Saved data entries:
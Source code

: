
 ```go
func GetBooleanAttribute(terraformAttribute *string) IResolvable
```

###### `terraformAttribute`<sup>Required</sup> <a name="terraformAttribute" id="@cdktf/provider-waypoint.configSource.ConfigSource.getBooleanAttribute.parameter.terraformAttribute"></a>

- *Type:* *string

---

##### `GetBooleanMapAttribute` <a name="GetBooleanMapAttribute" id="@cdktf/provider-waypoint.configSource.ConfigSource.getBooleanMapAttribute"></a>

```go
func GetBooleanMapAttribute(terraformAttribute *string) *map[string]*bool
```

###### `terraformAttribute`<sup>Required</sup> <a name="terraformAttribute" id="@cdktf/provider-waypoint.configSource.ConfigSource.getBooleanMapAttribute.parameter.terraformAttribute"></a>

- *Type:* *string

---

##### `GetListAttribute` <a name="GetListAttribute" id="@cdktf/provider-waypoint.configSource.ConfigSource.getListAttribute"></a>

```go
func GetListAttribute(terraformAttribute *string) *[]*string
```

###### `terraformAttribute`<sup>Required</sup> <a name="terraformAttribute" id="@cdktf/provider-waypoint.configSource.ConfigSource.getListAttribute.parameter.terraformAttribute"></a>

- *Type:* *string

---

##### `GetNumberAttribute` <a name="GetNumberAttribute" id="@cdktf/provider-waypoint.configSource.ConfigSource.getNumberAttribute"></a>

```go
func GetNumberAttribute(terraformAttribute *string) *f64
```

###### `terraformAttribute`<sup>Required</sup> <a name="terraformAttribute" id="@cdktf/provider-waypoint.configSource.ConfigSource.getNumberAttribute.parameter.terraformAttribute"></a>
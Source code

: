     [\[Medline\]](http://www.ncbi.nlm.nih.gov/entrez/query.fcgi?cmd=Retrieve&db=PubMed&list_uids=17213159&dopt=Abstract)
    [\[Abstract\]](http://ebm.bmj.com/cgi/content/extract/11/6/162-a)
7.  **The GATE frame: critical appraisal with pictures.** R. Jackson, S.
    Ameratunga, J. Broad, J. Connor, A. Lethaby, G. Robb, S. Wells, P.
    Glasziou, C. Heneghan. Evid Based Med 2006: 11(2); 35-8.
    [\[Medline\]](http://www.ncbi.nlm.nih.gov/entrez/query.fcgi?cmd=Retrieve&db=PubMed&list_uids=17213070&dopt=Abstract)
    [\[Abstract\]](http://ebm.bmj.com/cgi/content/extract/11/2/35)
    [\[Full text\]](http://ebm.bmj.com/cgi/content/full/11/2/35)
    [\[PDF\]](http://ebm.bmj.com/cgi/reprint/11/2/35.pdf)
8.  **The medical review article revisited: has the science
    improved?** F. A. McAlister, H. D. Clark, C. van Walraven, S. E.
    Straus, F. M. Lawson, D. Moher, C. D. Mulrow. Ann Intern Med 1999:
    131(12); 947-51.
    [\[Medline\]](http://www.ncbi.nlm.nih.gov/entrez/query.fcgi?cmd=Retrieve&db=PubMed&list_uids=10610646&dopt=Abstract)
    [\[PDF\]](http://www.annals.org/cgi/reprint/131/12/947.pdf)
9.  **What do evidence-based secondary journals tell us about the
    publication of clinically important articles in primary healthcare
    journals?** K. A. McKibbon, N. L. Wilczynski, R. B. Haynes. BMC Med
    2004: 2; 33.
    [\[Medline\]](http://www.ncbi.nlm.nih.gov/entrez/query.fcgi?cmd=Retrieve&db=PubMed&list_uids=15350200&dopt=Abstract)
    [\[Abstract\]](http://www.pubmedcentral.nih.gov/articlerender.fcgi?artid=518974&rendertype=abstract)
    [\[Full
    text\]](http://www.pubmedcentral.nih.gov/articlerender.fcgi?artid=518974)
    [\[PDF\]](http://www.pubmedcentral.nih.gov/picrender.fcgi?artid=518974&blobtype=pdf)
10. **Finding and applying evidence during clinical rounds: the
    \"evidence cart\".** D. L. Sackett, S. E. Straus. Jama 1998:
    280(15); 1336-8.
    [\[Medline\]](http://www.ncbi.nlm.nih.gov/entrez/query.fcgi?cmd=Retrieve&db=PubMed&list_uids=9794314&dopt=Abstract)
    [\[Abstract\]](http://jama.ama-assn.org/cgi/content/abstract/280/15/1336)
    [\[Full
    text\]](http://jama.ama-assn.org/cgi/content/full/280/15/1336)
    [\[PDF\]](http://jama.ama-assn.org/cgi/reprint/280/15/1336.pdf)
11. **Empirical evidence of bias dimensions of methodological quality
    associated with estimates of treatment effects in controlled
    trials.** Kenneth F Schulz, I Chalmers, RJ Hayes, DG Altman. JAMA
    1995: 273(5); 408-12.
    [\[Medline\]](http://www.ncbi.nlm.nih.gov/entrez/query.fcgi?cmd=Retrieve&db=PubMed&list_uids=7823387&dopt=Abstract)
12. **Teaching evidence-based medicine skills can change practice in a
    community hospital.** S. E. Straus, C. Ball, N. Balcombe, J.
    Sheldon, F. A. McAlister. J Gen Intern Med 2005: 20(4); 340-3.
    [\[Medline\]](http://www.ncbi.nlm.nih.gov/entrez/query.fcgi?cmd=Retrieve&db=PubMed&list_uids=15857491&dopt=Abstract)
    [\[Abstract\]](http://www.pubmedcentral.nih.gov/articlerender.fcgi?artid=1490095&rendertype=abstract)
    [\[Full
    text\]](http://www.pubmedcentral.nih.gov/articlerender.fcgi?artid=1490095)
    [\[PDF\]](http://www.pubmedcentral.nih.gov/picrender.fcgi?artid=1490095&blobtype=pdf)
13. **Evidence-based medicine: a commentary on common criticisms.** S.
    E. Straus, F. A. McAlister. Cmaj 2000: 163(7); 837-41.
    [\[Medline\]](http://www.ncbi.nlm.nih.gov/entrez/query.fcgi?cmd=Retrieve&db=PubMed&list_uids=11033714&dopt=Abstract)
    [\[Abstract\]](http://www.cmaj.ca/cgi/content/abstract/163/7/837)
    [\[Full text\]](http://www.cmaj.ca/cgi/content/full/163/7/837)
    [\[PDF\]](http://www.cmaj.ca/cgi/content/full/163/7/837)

==

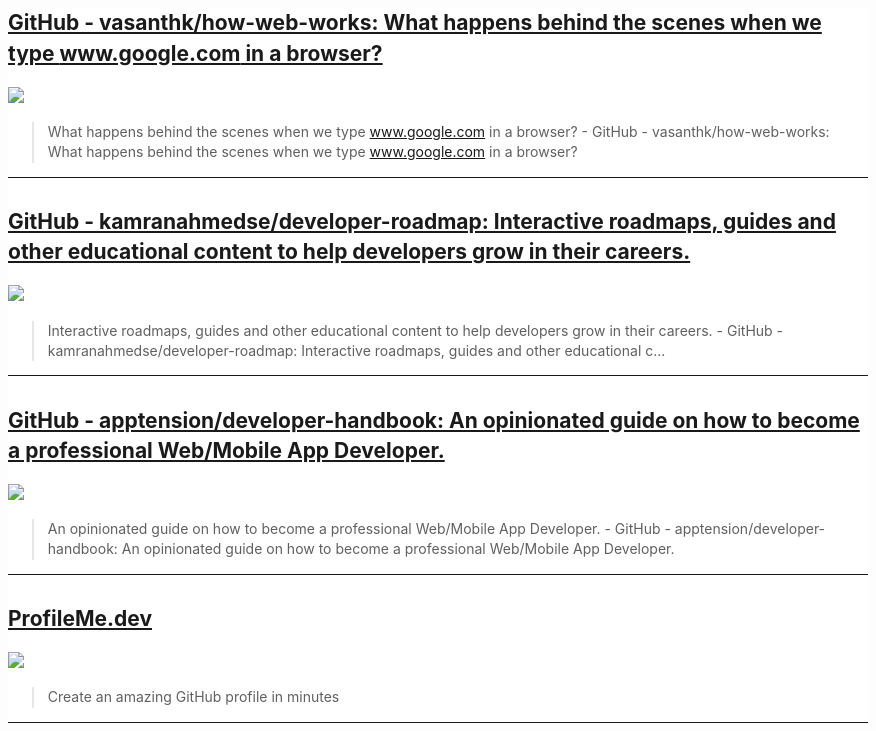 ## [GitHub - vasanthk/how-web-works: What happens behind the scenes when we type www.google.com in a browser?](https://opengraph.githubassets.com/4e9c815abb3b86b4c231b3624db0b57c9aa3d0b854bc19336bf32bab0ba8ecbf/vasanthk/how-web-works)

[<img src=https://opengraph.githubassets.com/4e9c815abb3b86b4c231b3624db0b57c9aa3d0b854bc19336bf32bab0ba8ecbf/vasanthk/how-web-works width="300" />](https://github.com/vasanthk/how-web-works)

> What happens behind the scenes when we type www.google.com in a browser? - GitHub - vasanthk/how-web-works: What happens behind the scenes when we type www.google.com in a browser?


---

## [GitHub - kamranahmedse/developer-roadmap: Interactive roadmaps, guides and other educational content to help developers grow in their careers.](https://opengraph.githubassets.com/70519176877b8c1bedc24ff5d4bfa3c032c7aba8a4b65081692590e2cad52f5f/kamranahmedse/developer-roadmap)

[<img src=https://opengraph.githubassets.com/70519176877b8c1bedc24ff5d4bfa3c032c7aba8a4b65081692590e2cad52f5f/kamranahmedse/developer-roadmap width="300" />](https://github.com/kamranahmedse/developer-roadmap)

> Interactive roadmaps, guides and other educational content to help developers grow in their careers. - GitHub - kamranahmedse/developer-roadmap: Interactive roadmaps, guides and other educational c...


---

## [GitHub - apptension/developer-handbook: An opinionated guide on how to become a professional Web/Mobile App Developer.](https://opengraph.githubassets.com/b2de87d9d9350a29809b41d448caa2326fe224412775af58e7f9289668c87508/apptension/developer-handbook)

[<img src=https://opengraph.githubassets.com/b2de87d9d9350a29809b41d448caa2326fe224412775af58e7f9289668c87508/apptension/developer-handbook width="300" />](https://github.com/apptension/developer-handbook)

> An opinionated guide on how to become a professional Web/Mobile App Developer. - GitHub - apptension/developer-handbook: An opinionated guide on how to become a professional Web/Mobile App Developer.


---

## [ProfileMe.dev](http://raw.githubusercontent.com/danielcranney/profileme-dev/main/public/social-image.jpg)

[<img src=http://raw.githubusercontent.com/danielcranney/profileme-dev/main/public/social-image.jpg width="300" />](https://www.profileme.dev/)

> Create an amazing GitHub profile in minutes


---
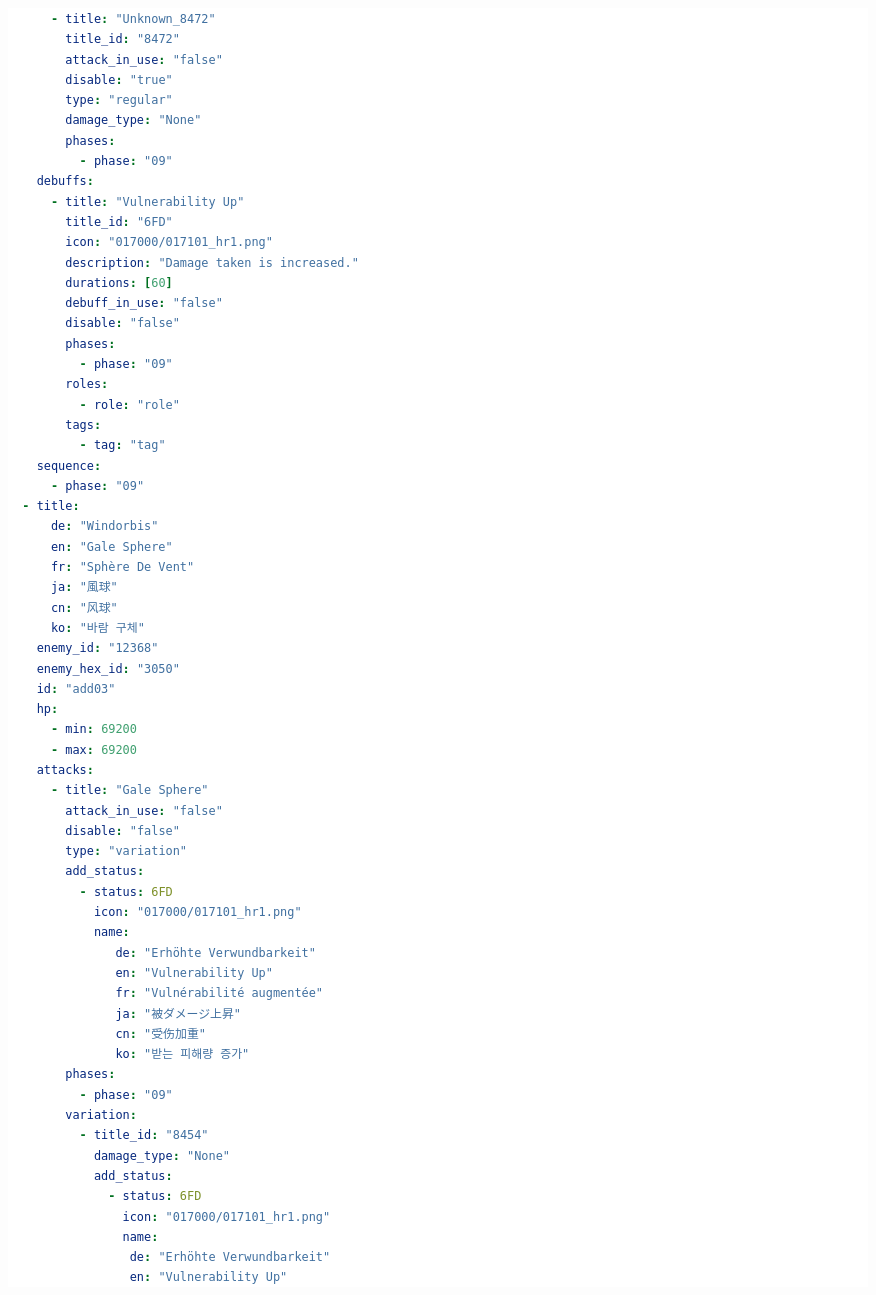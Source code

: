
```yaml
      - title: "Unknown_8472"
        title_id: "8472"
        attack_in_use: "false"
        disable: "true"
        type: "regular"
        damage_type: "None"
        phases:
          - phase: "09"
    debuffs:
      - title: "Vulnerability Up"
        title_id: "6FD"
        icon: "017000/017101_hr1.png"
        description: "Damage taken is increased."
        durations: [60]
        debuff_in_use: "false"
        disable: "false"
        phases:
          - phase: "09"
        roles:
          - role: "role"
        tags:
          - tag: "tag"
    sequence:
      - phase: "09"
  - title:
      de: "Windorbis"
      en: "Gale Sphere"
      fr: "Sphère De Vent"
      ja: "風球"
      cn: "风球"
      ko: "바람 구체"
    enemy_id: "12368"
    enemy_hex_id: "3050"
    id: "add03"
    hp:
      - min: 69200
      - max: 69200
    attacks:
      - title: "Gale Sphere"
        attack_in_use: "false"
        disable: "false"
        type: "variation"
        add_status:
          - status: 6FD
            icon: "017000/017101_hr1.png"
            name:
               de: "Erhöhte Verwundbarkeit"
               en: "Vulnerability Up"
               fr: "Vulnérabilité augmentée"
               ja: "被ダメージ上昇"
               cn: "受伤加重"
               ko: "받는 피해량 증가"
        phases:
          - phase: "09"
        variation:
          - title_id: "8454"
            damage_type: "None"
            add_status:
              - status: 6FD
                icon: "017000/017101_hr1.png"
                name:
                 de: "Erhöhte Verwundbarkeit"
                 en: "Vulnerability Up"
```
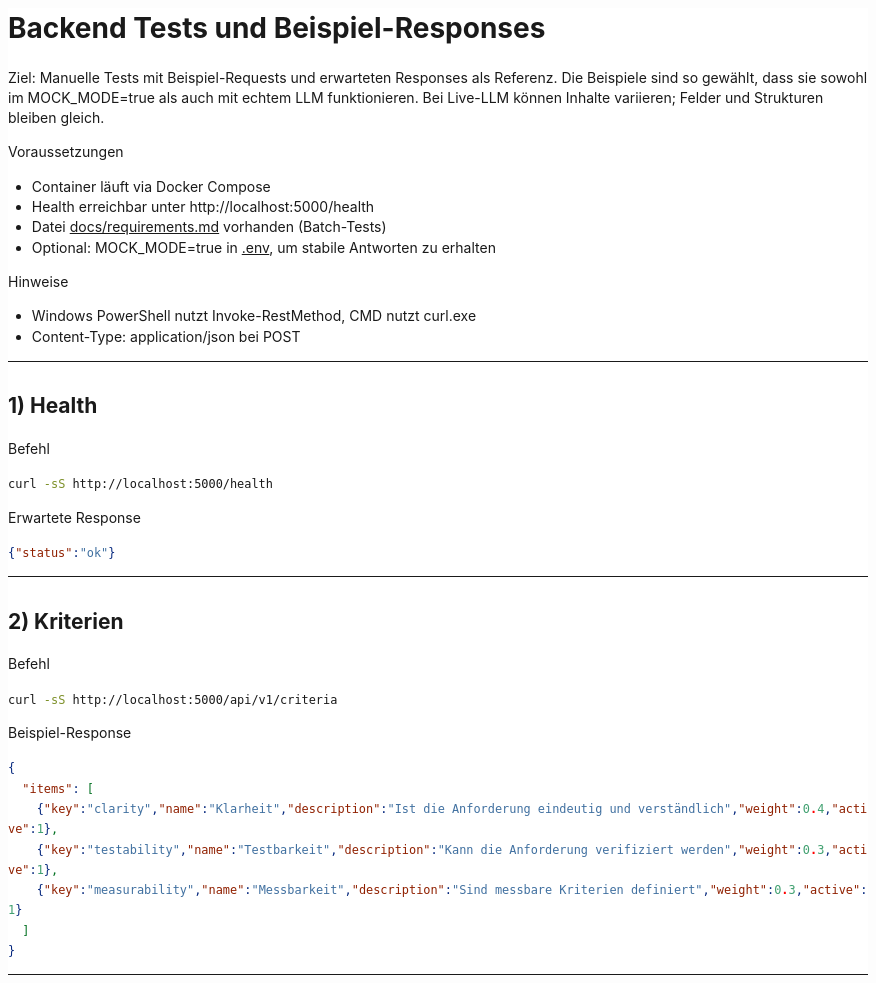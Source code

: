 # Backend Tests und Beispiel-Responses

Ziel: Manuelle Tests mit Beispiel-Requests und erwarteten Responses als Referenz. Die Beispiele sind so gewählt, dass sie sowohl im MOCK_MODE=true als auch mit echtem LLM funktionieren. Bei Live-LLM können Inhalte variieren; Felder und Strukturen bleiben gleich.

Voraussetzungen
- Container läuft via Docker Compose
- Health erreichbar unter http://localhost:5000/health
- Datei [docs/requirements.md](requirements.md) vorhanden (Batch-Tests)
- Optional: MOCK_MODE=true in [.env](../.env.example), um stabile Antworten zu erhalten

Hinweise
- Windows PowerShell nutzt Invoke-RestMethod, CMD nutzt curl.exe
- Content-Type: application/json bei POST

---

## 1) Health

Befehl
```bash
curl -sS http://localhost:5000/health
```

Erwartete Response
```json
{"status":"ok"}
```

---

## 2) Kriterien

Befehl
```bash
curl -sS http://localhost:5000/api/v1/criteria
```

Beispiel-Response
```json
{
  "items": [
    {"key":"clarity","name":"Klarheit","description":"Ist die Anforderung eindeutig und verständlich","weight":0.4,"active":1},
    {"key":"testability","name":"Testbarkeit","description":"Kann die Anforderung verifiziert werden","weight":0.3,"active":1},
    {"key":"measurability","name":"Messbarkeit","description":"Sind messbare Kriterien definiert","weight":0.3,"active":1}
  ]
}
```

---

• [WORK REQUEST]
In the records, find every line that has the string "localhost" and copy it.

• [TASK SOLUTION]
- Health erreichbar unter http://localhost:5000/health
curl -sS http://localhost:5000/health
curl -sS http://localhost:5000/api/v1/criteria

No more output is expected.